Considérant qu'il résulte de tout ce qui précède, que la SA BEAUTE CREATEURS est seulement fondée à soutenir que c'est à tort que, par le jugement attaqué, le Tribunal administratif de Paris a rejeté sa demande tendant à la réduction des cotisations supplémentaires à l'impôt sur les sociétés, auxquelles elle a été assujettie au titre des exercices 1992 et 1993, correspondant à la réintégration dans les résultats de ces deux exercices des redevances versées au titre des droits qui lui ont été concédés ;

Sur les conclusions tendant à l'application des dispositions de l'article L. 761-1 du code de justice administrative :

Considérant qu'il y a lieu, dans les circonstances de l'espèce, en application des dispositions de l'article L. 761-1 du code de justice administrative, de mettre à la charge de l'Etat une somme de 1 500 euros au titre des frais exposés par la SA BEAUTE CREATEURS et non compris dans les dépens ;

DÉCIDE :

Article 1er : La SA BEAUTE CREATEURS est déchargée des compléments d'impôt sur les sociétés mis à sa charge au titre des exercices 1992 et 1993, correspondant à la réintégration dans les résultats de ces deux exercices des redevances versées au titre des droits qui lui ont été concédés.
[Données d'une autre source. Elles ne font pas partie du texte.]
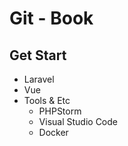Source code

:# Git - Book

## Get Start

* Laravel
* Vue
* Tools & Etc
  * PHPStorm
  * Visual Studio Code
  * Docker

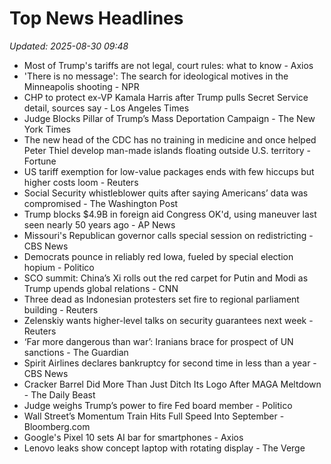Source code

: # Top News Headlines

_Updated: 2025-08-30 09:48_

- Most of Trump's tariffs are not legal, court rules: what to know - Axios
- 'There is no message': The search for ideological motives in the Minneapolis shooting - NPR
- CHP to protect ex-VP Kamala Harris after Trump pulls Secret Service detail, sources say - Los Angeles Times
- Judge Blocks Pillar of Trump’s Mass Deportation Campaign - The New York Times
- The new head of the CDC has no training in medicine and once helped Peter Thiel develop man-made islands floating outside U.S. territory - Fortune
- US tariff exemption for low-value packages ends with few hiccups but higher costs loom - Reuters
- Social Security whistleblower quits after saying Americans’ data was compromised - The Washington Post
- Trump blocks $4.9B in foreign aid Congress OK'd, using maneuver last seen nearly 50 years ago - AP News
- Missouri's Republican governor calls special session on redistricting - CBS News
- Democrats pounce in reliably red Iowa, fueled by special election hopium - Politico
- SCO summit: China’s Xi rolls out the red carpet for Putin and Modi as Trump upends global relations - CNN
- Three dead as Indonesian protesters set fire to regional parliament building - Reuters
- Zelenskiy wants higher-level talks on security guarantees next week - Reuters
- ‘Far more dangerous than war’: Iranians brace for prospect of UN sanctions - The Guardian
- Spirit Airlines declares bankruptcy for second time in less than a year - CBS News
- Cracker Barrel Did More Than Just Ditch Its Logo After MAGA Meltdown - The Daily Beast
- Judge weighs Trump’s power to fire Fed board member - Politico
- Wall Street’s Momentum Train Hits Full Speed Into September - Bloomberg.com
- Google's Pixel 10 sets AI bar for smartphones - Axios
- Lenovo leaks show concept laptop with rotating display - The Verge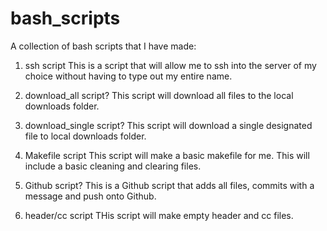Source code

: # bash_scripts
A collection of bash scripts that I have made:

1. ssh script
   This is a script that will allow me to ssh into the server of my choice without
   having to type out my entire name.

2. download_all script?
   This script will download all files to the local downloads folder.

3. download_single script?
   This script will download a single designated file to local downloads folder.

4. Makefile script
   This script will make a basic makefile for me. This will include a basic cleaning
   and clearing files.

5. Github script?
   This is a Github script that adds all files, commits with a message and push onto 
   Github.

6. header/cc script
   THis script will make empty header and cc files.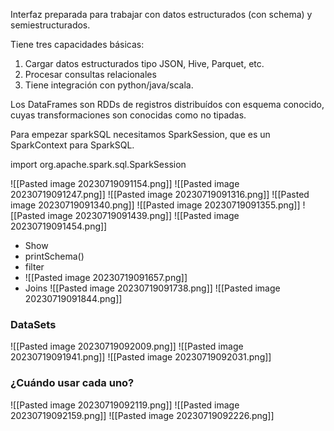 
Interfaz preparada para trabajar con datos estructurados (con schema) y semiestructurados.

Tiene tres capacidades básicas:
1. Cargar datos estructurados tipo JSON, Hive, Parquet, etc.
2. Procesar consultas relacionales
3. Tiene integración con python/java/scala.


Los DataFrames son RDDs de registros distribuídos con esquema conocido, cuyas transformaciones son conocidas como no tipadas.

Para empezar sparkSQL necesitamos SparkSession, que es un SparkContext para SparkSQL.

import org.apache.spark.sql.SparkSession


![[Pasted image 20230719091154.png]]
![[Pasted image 20230719091247.png]]
![[Pasted image 20230719091316.png]]
![[Pasted image 20230719091340.png]]
![[Pasted image 20230719091355.png]]
![[Pasted image 20230719091439.png]]
![[Pasted image 20230719091454.png]]

- Show
- printSchema()
- filter
- ![[Pasted image 20230719091657.png]]
- Joins
![[Pasted image 20230719091738.png]]
![[Pasted image 20230719091844.png]]


### DataSets
![[Pasted image 20230719092009.png]]
![[Pasted image 20230719091941.png]]
![[Pasted image 20230719092031.png]]


### ¿Cuándo usar cada uno?

![[Pasted image 20230719092119.png]]
![[Pasted image 20230719092159.png]]
![[Pasted image 20230719092226.png]]
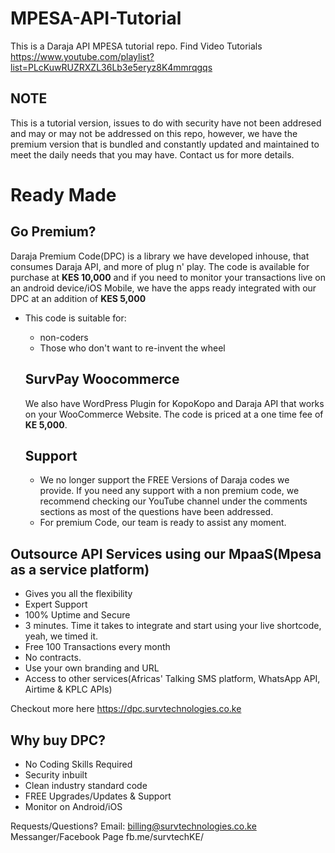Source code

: # MPESA-API-Tutorial
This is a Daraja API MPESA tutorial repo.
Find Video Tutorials https://www.youtube.com/playlist?list=PLcKuwRUZRXZL36Lb3e5eryz8K4mmrqgqs


## NOTE
This is a tutorial version, issues to do with security have not been addresed and may or may not be addressed on this repo,
however, we have the premium version that is bundled and constantly updated and maintained to meet the daily needs that you may
have. Contact us for more details.

# Ready Made
 ## Go Premium?
Daraja Premium Code(DPC) is a library we have developed inhouse, that consumes Daraja API, and more of plug n' play. The code is available for purchase at <b>KES 10,000</b> and if you need to monitor your transactions live on an android device/iOS Mobile, we have the apps ready integrated with our DPC at an addition of <b>KES 5,000</b>
- This code is suitable for:
  - non-coders
  - Those who don't want to re-invent the wheel
  
  ## SurvPay Woocommerce
  We also have WordPress Plugin for KopoKopo and Daraja API that works on your WooCommerce Website. The code is priced at a one time fee of <b>KE 5,000</b>.
  
  ## Support
  - We no longer support the FREE Versions of Daraja codes we provide. If you need any support with a non premium code, we recommend checking our YouTube channel under the comments sections as most of the questions have been addressed. 
  - For premium Code, our team is ready to assist any moment.

## Outsource API Services using our MpaaS(Mpesa as a service platform)
- Gives you all the flexibility
- Expert Support
- 100% Uptime and Secure
- 3 minutes. Time it takes to integrate and start using your live shortcode, yeah, we timed it.
- Free 100 Transactions every month
- No contracts. 
- Use your own branding and URL
- Access to other services(Africas' Talking SMS platform, WhatsApp API, Airtime & KPLC APIs)

Checkout more here https://dpc.survtechnologies.co.ke

## Why buy DPC?
- No Coding Skills Required
- Security inbuilt
- Clean industry standard code
- FREE Upgrades/Updates & Support
- Monitor on Android/iOS

Requests/Questions?
Email: billing@survtechnologies.co.ke
Messanger/Facebook Page fb.me/survtechKE/

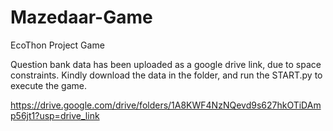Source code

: # Mazedaar-Game
EcoThon Project Game

Question bank data has been uploaded as a google drive link, due to space constraints. Kindly download the data in the folder, and run the START.py to execute the game. 


https://drive.google.com/drive/folders/1A8KWF4NzNQevd9s627hkOTiDAmp56jt1?usp=drive_link
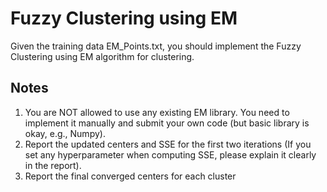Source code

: # Fuzzy Clustering using EM
Given the training data EM_Points.txt, you should implement the Fuzzy Clustering 
using EM algorithm for clustering.

## Notes
1. You are NOT allowed to use any existing EM library. You need to implement it 
manually and submit your own code (but basic library is okay, e.g., Numpy).
2. Report the updated centers and SSE for the first two iterations (If you set any 
hyperparameter when computing SSE, please explain it clearly in the report).
3. Report the final converged centers for each cluster
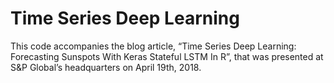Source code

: Time Series Deep Learning
================

This code accompanies the blog article, “Time Series Deep Learning:
Forecasting Sunspots With Keras Stateful LSTM In R”, that was presented
at S\&P Global’s headquarters on April 19th, 2018.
Article 2 : Le jugement du Tribunal administratif de Paris du 17 décembre 2003 est réformé en ce qu'il a de contraire au présent arrêt.

Article 3 : L'Etat versera à la SA BEAUTE CREATEURS une somme de 1 500 euros au titre de l'article L. 761-1 du code de justice administrative.

Article 4 : Le surplus des conclusions de la requête de la SA BEAUTE CREATEURS est rejeté.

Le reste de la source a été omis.